Remembering the usual language vs dialect dilemma, you can think of Jèrriais as either a language in its own right, or a dialect of the Norman language, or of the French language (which is an extreme few linguists would agree with) spoken in Jersey, in the Channel Islands. The last census said that there were only 113 people who spoke Jèrriais as a main language, and about 3,000 who spoke it in total – out of almost 90,000 people that live in Jersey. The Norman language is, like ("standard", you might add) French or Italian, a Romance language – meaning descended from Latin – and includes dialects spoken in Normandy, in France, as well as on the other Channel Islands.

Although only about 3% of the Island's population speak Jèrriais every day, there's reason for optimism: the census figure has indeed increased, particularly regarding children who speak it. There is government support for it and some signs in Jersey, as the one here, from Jersey Airport (from Wikipedia), are bilingual in English and Jèrriais. Jersey being a (British) Crown dependency, English is the main language on the island, having replaced French in the 19th century.
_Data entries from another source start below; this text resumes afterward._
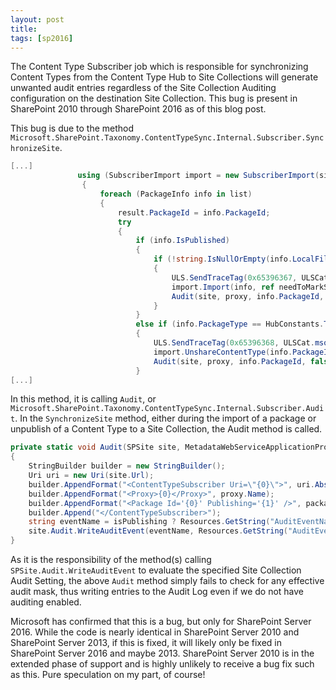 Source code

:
 ```yaml
---
layout: post
title: 
tags: [sp2016]
---
```


The Content Type Subscriber job which is responsible for synchronizing Content Types from the Content Type Hub to Site Collections will generate unwanted audit entries regardless of the Site Collection Auditing configuration on the destination Site Collection. This bug is present in SharePoint 2010 through SharePoint 2016 as of this blog post.

This bug is due to the method `Microsoft.SharePoint.Taxonomy.ContentTypeSync.Internal.Subscriber.SynchronizeSite`.

```csharp
[...]
               using (SubscriberImport import = new SubscriberImport(site, session, termStore, proxy.IsContentTypePushdownEnabled, sharedContentTypeIds, result))
                {
                    foreach (PackageInfo info in list)
                    {
                        result.PackageId = info.PackageId;
                        try
                        {
                            if (info.IsPublished)
                            {
                                if (!string.IsNullOrEmpty(info.LocalFilePath))
                                {
                                    ULS.SendTraceTag(0x65396367, ULSCat.msoulscat_OSRV_Taxonomy, ULSTraceLevel.Verbose, "Importing package {0}", new object[] { info.LocalFilePath });
                                    import.Import(info, ref needToMarkSiteHavingExpirationPolicy);
                                    Audit(site, proxy, info.PackageId, true);
                                }
                            }
                            else if (info.PackageType == HubConstants.TypeIdContentType)
                            {
                                ULS.SendTraceTag(0x65396368, ULSCat.msoulscat_OSRV_Taxonomy, ULSTraceLevel.Verbose, "Unsharing content type {0}", new object[] { info.PackageId });
                                import.UnshareContentType(info.PackageId);
                                Audit(site, proxy, info.PackageId, false);
                            }
[...]
```

In this method, it is calling `Audit`, or `Microsoft.SharePoint.Taxonomy.ContentTypeSync.Internal.Subscriber.Audit`. In the `SynchronizeSite` method, either during the import of a package or unpublish of a Content Type to a Site Collection, the Audit method is called.

```csharp
private static void Audit(SPSite site, MetadataWebServiceApplicationProxy proxy, string packageId, bool isPublishing)
{
    StringBuilder builder = new StringBuilder();
    Uri uri = new Uri(site.Url);
    builder.AppendFormat("<ContentTypeSubscriber Uri=\"{0}\">", uri.AbsoluteUri);
    builder.AppendFormat("<Proxy>{0}</Proxy>", proxy.Name);
    builder.AppendFormat("<Package Id='{0}' Publishing='{1}' />", packageId, XmlConvert.ToString(isPublishing));
    builder.Append("</ContentTypeSubscriber>");
    string eventName = isPublishing ? Resources.GetString("AuditEventNamePackageImported") : Resources.GetString("AuditEventNameUnpublishContentType");
    site.Audit.WriteAuditEvent(eventName, Resources.GetString("AuditEventSourceSubscriber"), builder.ToString());
}
```

As it is the responsibility of the method(s) calling `SPSite.Audit.WriteAuditEvent` to evaluate the specified Site Collection Audit Setting, the above `Audit` method simply fails to check for any effective audit mask, thus writing entries to the Audit Log even if we do not have auditing enabled.

Microsoft has confirmed that this is a bug, but only for SharePoint Server 2016. While the code is nearly identical in SharePoint Server 2010 and SharePoint Server 2013, if this is fixed, it will likely only be fixed in SharePoint Server 2016 and maybe 2013. SharePoint Server 2010 is in the extended phase of support and is highly unlikely to receive a bug fix such as this. Pure speculation on my part, of course!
'Good morning/afternoon' is bouônjour and 'good evening' is bônsouair, whereas mèrcie is the word for 'thank you'. What distuingishes Jèrriais from other languages in the area is the voiced dental fricative (don't ask – just think of the 'th' in 'then'), as in extchûthez-mé, meaning 'excuse me', or bouôn annivèrsaithe, which means 'happy birthday'. You can hear these phrases at Les Pages Jèrriaises ('The Jèrriais Pages'), which have loads of information on the language.
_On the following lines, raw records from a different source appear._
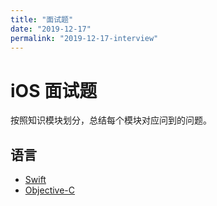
 ```yaml
---
title: "面试题"
date: "2019-12-17"
permalink: "2019-12-17-interview"
---
```


# iOS 面试题

按照知识模块划分，总结每个模块对应问到的问题。

## 语言

- [Swift](/passages/2019-12-17-interview-swift/)
- [Objective-C](/passages/2019-12-17-interview-objc)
(I'm off to bed, wishing you bouonne niet!)

Thursday, August 23, 2007

language of the day: Kinyarwanda

Today's language of the day comes from the Bantu group spoken in, roughly speaking, the southern half of Africa (if you imagine a line from the Nigerian coast to the Somalia/Kenya border, think below that line and you'll get the picture), and thus called because many of its languages use a stem similar to -ntu or -tu for “person” or “man” and ba- as a plural marker (hence bantu, meaning “people” or “men”). It's name is Kinyarwanda, virtually meaning “language of Rwanda”, and it is spoken by 7 million in Rwanda – virtually all of its population. A very similar and mutually intelligible language, Kirundi, is spoken in neighbouring Burundi by 4.6 million people. Rwanda is very close to the Equator but high enough in the hills to be known as 'the Land of the Thousand Hills', or in Kinyarwanda, Igihugu cy'imisozi igihumbi.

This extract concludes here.